** Excerpted data follows **

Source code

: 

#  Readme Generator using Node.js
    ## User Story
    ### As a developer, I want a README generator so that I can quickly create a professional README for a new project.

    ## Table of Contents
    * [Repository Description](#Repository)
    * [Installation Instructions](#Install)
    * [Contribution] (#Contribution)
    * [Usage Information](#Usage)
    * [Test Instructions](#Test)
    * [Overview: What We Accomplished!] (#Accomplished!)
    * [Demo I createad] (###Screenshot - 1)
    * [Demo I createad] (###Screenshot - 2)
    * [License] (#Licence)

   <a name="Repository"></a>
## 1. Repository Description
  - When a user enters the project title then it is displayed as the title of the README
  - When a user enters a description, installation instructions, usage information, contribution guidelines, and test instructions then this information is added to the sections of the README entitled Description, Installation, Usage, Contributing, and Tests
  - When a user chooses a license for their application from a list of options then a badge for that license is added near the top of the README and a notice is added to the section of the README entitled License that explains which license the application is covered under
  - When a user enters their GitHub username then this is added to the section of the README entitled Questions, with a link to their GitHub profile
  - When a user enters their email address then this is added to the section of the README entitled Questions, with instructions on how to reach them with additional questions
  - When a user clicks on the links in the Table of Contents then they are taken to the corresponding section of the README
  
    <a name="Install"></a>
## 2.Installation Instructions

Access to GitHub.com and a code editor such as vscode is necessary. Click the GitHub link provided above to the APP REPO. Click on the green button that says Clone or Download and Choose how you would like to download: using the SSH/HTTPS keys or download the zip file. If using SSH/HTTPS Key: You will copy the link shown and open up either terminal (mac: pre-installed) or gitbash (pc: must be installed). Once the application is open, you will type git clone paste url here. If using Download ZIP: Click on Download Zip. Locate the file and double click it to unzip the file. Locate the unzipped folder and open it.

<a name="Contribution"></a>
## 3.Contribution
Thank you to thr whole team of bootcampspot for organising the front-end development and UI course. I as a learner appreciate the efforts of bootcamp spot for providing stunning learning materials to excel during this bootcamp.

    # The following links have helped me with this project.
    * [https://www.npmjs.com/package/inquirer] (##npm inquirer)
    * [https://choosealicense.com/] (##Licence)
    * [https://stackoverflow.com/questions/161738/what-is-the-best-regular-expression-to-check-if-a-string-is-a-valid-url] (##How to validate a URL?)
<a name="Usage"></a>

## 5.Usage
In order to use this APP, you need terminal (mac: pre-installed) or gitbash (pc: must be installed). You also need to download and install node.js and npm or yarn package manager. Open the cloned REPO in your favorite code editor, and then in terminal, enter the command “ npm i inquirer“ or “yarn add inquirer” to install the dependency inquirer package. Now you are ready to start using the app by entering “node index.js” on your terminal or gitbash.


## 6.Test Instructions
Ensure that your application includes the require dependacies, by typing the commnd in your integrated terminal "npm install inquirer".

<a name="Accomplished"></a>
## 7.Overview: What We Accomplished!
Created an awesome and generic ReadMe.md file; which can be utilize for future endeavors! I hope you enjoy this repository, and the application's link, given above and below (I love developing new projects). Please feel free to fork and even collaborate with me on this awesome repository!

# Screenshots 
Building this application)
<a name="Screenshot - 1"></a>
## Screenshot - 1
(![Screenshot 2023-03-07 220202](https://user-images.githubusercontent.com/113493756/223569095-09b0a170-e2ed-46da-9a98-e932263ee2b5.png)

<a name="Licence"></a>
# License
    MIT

** End of Excerpted data **
** Excerpted data follows **

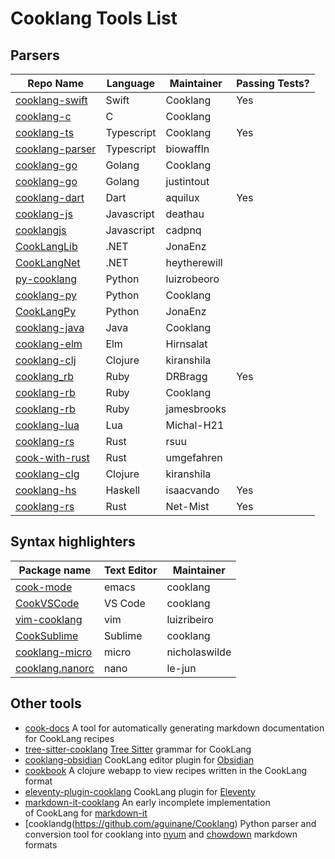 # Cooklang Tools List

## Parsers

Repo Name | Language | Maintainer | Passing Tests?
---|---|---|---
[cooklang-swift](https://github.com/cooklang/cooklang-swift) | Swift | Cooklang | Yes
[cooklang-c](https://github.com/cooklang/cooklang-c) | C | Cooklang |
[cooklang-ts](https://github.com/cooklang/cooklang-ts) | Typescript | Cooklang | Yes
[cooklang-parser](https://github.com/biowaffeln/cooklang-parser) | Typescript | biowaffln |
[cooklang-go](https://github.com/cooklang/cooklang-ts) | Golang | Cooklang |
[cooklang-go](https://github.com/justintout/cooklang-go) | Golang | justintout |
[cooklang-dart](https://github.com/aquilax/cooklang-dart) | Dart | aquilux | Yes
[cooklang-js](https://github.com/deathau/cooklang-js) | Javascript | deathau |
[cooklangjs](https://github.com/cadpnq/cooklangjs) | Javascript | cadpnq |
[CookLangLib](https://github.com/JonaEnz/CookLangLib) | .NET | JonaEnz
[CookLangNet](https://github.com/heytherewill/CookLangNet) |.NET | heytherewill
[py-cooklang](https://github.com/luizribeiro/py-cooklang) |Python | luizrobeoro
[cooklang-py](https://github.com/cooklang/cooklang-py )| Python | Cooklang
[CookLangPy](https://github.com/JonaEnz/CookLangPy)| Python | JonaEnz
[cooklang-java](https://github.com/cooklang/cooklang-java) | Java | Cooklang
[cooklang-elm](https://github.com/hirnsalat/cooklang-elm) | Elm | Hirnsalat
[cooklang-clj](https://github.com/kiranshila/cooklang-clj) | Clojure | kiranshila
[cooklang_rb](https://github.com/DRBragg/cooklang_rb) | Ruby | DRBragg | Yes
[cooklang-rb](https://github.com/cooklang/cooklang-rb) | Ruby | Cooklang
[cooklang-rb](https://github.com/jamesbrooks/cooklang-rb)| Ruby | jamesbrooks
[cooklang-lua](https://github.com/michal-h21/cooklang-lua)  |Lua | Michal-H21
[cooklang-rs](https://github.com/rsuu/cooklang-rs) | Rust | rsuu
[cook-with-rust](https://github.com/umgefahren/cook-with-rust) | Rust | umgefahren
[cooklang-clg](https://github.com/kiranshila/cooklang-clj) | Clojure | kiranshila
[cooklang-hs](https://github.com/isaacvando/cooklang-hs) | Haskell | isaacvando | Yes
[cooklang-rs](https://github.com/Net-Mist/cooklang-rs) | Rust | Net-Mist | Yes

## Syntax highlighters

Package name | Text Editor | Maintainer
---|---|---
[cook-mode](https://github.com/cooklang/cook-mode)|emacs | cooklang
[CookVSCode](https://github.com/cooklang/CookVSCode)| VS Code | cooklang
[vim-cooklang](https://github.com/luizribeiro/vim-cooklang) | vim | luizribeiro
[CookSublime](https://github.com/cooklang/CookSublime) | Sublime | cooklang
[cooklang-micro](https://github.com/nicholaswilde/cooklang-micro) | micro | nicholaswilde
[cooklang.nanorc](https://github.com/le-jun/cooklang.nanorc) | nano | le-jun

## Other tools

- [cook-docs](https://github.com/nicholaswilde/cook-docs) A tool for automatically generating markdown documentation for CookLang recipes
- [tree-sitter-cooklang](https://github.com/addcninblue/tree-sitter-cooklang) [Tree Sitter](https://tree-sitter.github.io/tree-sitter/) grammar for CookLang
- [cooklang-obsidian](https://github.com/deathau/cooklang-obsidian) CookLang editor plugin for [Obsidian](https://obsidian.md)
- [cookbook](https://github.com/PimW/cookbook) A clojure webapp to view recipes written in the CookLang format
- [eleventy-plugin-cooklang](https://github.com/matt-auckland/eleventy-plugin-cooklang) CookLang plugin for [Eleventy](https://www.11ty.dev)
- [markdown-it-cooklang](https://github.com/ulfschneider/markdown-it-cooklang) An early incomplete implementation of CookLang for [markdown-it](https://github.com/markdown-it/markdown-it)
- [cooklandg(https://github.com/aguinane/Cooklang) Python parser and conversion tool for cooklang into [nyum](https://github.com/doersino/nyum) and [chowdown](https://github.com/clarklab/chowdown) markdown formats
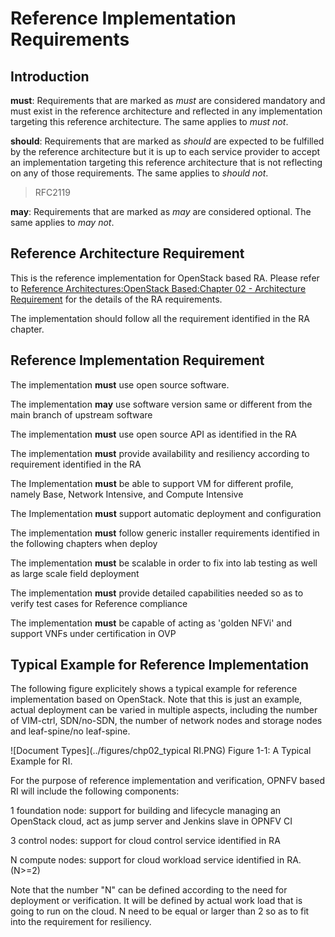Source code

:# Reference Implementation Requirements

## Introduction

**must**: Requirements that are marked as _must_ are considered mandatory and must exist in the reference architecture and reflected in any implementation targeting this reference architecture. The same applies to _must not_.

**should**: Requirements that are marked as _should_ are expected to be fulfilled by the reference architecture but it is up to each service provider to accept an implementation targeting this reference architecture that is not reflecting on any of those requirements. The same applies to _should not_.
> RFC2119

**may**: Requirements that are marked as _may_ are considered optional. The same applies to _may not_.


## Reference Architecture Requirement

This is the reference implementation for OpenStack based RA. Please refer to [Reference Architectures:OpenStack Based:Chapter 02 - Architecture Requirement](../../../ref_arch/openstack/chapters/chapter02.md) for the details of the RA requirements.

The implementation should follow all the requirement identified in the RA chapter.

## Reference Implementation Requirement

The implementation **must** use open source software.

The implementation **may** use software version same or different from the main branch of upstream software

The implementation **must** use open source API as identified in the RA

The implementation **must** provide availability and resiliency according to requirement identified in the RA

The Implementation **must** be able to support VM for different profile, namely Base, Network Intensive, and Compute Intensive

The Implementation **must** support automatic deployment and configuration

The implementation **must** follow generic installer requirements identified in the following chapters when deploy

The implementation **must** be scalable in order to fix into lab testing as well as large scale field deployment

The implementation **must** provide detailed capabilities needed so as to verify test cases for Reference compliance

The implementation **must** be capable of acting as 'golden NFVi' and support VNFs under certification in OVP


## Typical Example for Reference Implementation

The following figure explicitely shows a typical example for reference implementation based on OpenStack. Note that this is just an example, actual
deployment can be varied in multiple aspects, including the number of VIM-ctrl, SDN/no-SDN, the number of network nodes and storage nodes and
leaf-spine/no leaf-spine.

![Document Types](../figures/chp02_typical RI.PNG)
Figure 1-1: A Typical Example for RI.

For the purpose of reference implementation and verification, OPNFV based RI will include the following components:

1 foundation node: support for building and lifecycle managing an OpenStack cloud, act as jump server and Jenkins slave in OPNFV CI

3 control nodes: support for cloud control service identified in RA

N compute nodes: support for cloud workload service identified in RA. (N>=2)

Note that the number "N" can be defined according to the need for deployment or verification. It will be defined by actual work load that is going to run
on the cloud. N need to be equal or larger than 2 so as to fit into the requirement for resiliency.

** End of Excerpted data **

Within the data above, the lines from the one with "Package name | Text Editor | Maintainer" to the one with "grammar for CookLang" must be repeated exactly; no other line belongs in the answer.

> Problem solution:
Package name | Text Editor | Maintainer
---|---|---
[cook-mode](https://github.com/cooklang/cook-mode)|emacs | cooklang
[CookVSCode](https://github.com/cooklang/CookVSCode)| VS Code | cooklang
[vim-cooklang](https://github.com/luizribeiro/vim-cooklang) | vim | luizribeiro
[CookSublime](https://github.com/cooklang/CookSublime) | Sublime | cooklang
[cooklang-micro](https://github.com/nicholaswilde/cooklang-micro) | micro | nicholaswilde
[cooklang.nanorc](https://github.com/le-jun/cooklang.nanorc) | nano | le-jun

## Other tools

- [cook-docs](https://github.com/nicholaswilde/cook-docs) A tool for automatically generating markdown documentation for CookLang recipes
- [tree-sitter-cooklang](https://github.com/addcninblue/tree-sitter-cooklang) [Tree Sitter](https://tree-sitter.github.io/tree-sitter/) grammar for CookLang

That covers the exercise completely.